To expand the business Impressive Burger's Operation managers are concerned with how their efforts to plan, organize, and control affect human behaviour. They also want to know how the behaviour of subordinates can affect management's planning, organizing, and controlling actions. Their interest lies in decision-making behaviour. They also facing the complaints about staff behaviour.


In term of impressive burger's operation managers plan, organise, and control the conversion process, they encounter many problems and must make many decisions. They can simplify their difficulties using models like aggregate planning models for examining how best to use existing capacity in short-term, break even analysis to identify break even volumes, linear programming and computer simulation for capacity utilisation, decision tree analysis for long-term capacity problem of facility expansion, simple median model for determining best locations of facilities etc. (accessed at 12/04/2010)

Nature of the OM

Some people argue that operations management involves everything an organisation does. In this sense, every manager is an operations manager, since all managers are responsible for contributing to the activities required to create and deliver an organisation's goods or services.
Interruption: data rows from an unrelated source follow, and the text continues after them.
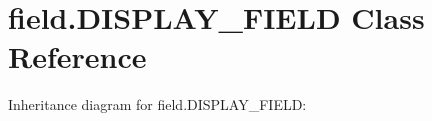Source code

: \hypertarget{classfield_1_1DISPLAY__FIELD}{}\section{field.\+D\+I\+S\+P\+L\+A\+Y\+\_\+\+F\+I\+E\+LD Class Reference}
\label{classfield_1_1DISPLAY__FIELD}


Inheritance diagram for field.\+D\+I\+S\+P\+L\+A\+Y\+\_\+\+F\+I\+E\+LD\+:
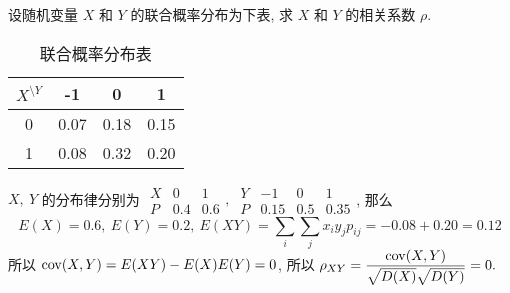 \begin{example}
    设随机变量 $X$ 和 $Y$ 的联合概率分布为下表, 求 $X$ 和 $Y$ 的相关系数 $\rho.$
\end{example}
\begin{solution}
    \begin{minipage}{0.3\linewidth}
        \begin{table}[H]
            \centering
            \caption*{联合概率分布表}
            \begin{tabular}{c | c c c}
                $X^{\displaystyle\setminus Y}$ & -1   & 0    & 1    \\
                \midrule
                0                              & 0.07 & 0.18 & 0.15 \\
                1                              & 0.08 & 0.32 & 0.20
            \end{tabular}
        \end{table}
    \end{minipage}\hfill
    \begin{minipage}{0.66\linewidth}
        $X,~Y$ 的分布律分别为 $\begin{array}{c|cc}
                X & 0   & 1   \\\hline
                P & 0.4 & 0.6
            \end{array},~\begin{array}{c|ccc}
                Y & -1   & 0   & 1    \\\hline
                P & 0.15 & 0.5 & 0.35
            \end{array}$, 那么
        $$E(X)=0.6,~E(Y)=0.2,~E(XY)=\sum_i\sum_j x_iy_j p_{ij}=-0.08+0.20=0.12$$
        所以 $\mathrm{cov}(X,Y)=E(XY)-E(X)E(Y)=0$, 所以 $\rho_{XY}=\dfrac{\mathrm{cov}(X,Y)}{\sqrt{D(X)}\sqrt{D(Y)}}=0.$
    \end{minipage}
\end{solution}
However, others argue that this definition is too wide, and that the operations function is about producing the right amount of a good or service, at the right time, of the right quality and at the right cost to meet customer requirements. So, to expand the business for impressive burgers management 1st have to decide in which context they take OM broader or miner than they have to formulate their strategy and it shouldn't be different than the Company's strategy.

Activities of OM

Operation managers are not only responsible for the operation process they also need to look at the following

Human resource management

Asset management

Cost management

Human resource management

In terms of Impressive Burgers to expand their business OM have to spend the time with the people employed either work directly to create a good or service or provide support to those who perform. According to Sunil Kumar (2006) "People and the way they are managed are a key resource of all organisations".

Asset management

Impressive Burgers buildings, facilities, equipment and stock are directly involved in or support the operations function. So the OM has also look at the asset owned by company.

Cost management

Most of the costs of producing goods or services are directly related to the costs of acquiring resources, transforming them or delivering them to customers. For many organisations in the private sector, driving down costs through efficient operations management gives them a critical competitive edge.(Russell, Taylor, 2000) So Impressive Burgers OM have to look at the cost as well and make the operation process effective and need to reduce the cost to generate more revenue.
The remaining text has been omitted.